“Do not let your hearts be troubled. Believe in God, believe also in me. In my Father’s house there are many dwelling places. If it were not so, would I have told you that I go to prepare a place for you? And if I go and prepare a place for you, I will come again and will take you to myself, so that where I am, there you may be also. And you know the way to the place where I am going.” John 14:1-4
The words of today’s gospel are most often heard during a funeral service. It is a popular choice of scripture for that occasion because the words provide wonderful assurance that the one who has died in Christ has now taken up residence in their heavenly home.
The gospel begins with Jesus saying that he will prepare a place for each one of us. But as the text continues, we can see that our place is not an isolated room of our own in a giant heavenly mansion. Jesus’ words are less about a place than a relationship: our relationship with Jesus and God the Father. They tell us that in Jesus we know all we need to know about God, and just as we can have a relationship with another human person, we can also have a relationship with God that will one day be as real and obvious as our relationships with one another. The hope of one day being with Christ fully and forever is as real as the works we are called to do in his name today.
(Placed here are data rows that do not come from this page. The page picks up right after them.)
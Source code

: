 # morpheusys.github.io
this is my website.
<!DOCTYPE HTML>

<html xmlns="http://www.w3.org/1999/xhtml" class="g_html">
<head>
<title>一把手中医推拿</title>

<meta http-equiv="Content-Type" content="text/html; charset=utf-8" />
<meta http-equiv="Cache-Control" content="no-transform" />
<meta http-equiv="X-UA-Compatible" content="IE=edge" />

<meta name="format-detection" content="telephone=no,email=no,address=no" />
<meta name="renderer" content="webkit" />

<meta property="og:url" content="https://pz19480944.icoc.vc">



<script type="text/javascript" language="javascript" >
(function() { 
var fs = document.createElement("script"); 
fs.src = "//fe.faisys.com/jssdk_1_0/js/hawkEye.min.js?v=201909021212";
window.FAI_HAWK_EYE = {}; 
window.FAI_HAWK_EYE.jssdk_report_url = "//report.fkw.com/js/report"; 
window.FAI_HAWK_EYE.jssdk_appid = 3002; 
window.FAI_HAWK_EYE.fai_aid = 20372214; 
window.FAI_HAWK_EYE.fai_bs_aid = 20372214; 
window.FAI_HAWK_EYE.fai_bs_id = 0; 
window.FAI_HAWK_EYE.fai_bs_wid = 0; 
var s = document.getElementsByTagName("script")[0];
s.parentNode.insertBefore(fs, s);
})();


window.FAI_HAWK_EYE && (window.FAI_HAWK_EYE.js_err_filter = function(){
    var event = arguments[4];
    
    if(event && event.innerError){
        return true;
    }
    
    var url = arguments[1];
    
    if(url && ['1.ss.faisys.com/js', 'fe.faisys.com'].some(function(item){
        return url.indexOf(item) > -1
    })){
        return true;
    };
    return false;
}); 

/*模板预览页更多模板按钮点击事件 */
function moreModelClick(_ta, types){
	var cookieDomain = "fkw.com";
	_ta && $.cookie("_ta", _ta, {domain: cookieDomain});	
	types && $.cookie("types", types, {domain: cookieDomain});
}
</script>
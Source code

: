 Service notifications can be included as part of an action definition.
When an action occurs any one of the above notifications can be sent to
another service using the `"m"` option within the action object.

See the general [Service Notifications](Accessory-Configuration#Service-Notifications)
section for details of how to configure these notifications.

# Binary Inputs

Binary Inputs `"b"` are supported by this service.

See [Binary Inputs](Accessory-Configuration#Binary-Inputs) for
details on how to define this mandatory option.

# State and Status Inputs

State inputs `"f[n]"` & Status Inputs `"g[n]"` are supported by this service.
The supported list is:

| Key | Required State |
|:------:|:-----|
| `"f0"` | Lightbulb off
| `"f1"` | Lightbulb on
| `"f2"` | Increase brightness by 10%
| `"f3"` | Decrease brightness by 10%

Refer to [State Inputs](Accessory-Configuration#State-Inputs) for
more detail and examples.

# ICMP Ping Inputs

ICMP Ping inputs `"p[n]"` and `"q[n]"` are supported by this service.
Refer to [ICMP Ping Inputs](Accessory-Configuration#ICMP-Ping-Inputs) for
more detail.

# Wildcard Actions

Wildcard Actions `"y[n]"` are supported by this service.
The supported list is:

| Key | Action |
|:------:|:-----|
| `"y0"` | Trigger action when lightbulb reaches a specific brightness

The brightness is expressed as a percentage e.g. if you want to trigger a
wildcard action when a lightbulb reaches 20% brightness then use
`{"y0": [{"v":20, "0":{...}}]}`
While our faith is not only about our destiny when we die, we do have something to say about death. We don’t ignore this reality. This passage allows us the opportunity to contemplate what is ultimately unknowable, yet is also a central part of our faith: what heaven will be like.
One of the most influential thinkers for me on this subject is former Yale professor David Kelsey. He suggests that the experience of heaven will contain all of what we most value about this life, multiplied beyond our imagination. So what are some of the things you value most about life?
Some of my thoughts:
What would be on your list?
One of Kelsey’s other main points is that a hallmark of this life is growth and development. So there is no reason to believe this ends at physical death. So instead of sitting motionless on a puffy cloud, heaven will be active and dynamic.
Just as the “best stuff” continues, all the “bad stuff” is taken away. I am reminded of the vision of Revelation 21:
‘See, the home of God is among mortals.
He will dwell with them;
they will be his peoples,
and God himself will be with them;
he will wipe every tear from their eyes.
Death will be no more;
mourning and crying and pain will be no more,
for the first things have passed away.’
As Sunday’s gospel progresses, Thomas questions Jesus about The Way to where he is going. To comfort Thomas and the rest of the disciples, Jesus promises that he himself is the Way. Unfortunately, Jesus’ claim to be “the way, and the truth, and the life” (John 14:6) has sometimes been misapplied to condemn people who are not Christian. It would seem to me that if all of the “bad stuff” is taken away, that would include the condemnation of others. Perhaps imagining what heaven is like will help us recognize the Way as the good news that God loves the whole world and encourage us to celebrate the wideness of God’s mercy.